**Assigned task:** When you find the word "출력한다" in a line of the entries, please copy the whole line.

[Saved entries]
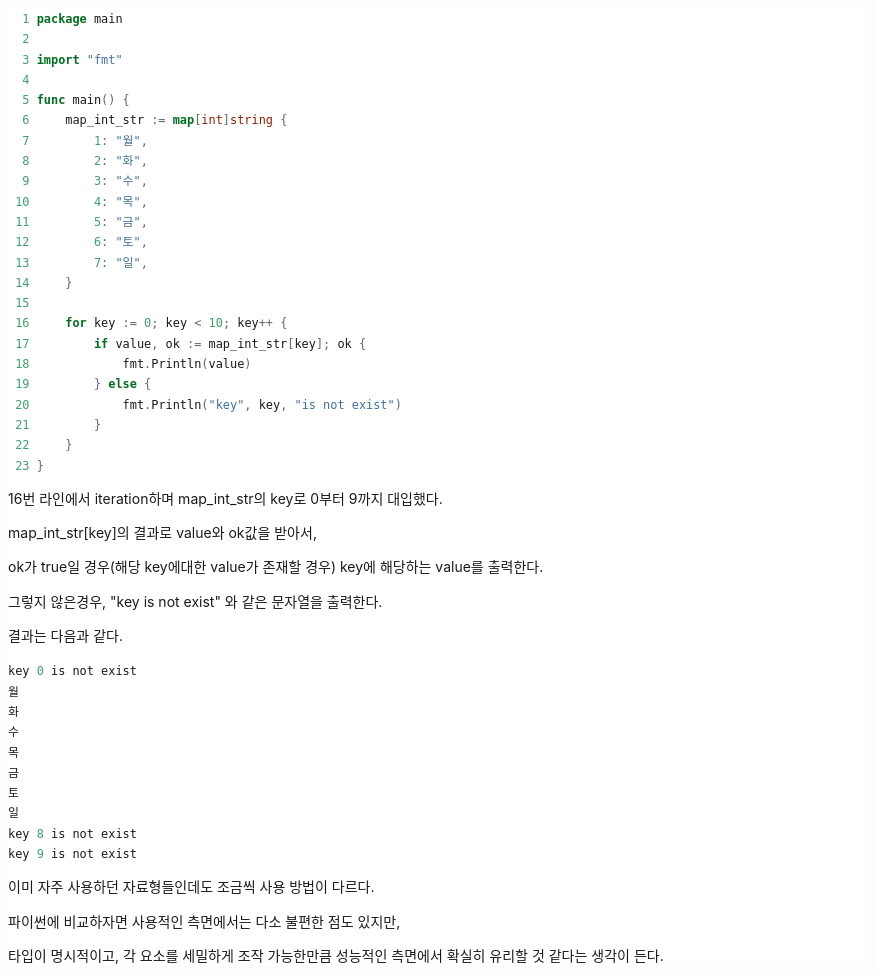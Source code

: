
 ```go
  1 package main
  2
  3 import "fmt"
  4
  5 func main() {
  6     map_int_str := map[int]string {
  7         1: "월",
  8         2: "화",
  9         3: "수",
 10         4: "목",
 11         5: "금",
 12         6: "토",
 13         7: "일",
 14     }
 15
 16     for key := 0; key < 10; key++ {
 17         if value, ok := map_int_str[key]; ok {
 18             fmt.Println(value)
 19         } else {
 20             fmt.Println("key", key, "is not exist")
 21         }
 22     }
 23 }
```

16번 라인에서 iteration하며 map_int_str의 key로 0부터 9까지 대입했다.

map_int_str[key]의 결과로 value와 ok값을 받아서,

ok가 true일 경우(해당 key에대한 value가 존재할 경우) key에 해당하는 value를 출력한다.

그렇지 않은경우, "key is not exist" 와 같은 문자열을 출력한다.

결과는 다음과 같다.

```go
key 0 is not exist
월
화
수
목
금
토
일
key 8 is not exist
key 9 is not exist
```

이미 자주 사용하던 자료형들인데도 조금씩 사용 방법이 다르다.

파이썬에 비교하자면 사용적인 측면에서는 다소 불편한 점도 있지만,

타입이 명시적이고, 각 요소를 세밀하게 조작 가능한만큼 성능적인 측면에서 확실히 유리할 것 같다는 생각이 든다.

**Exercise response:**
ok가 true일 경우(해당 key에대한 value가 존재할 경우) key에 해당하는 value를 출력한다.
그렇지 않은경우, "key is not exist" 와 같은 문자열을 출력한다.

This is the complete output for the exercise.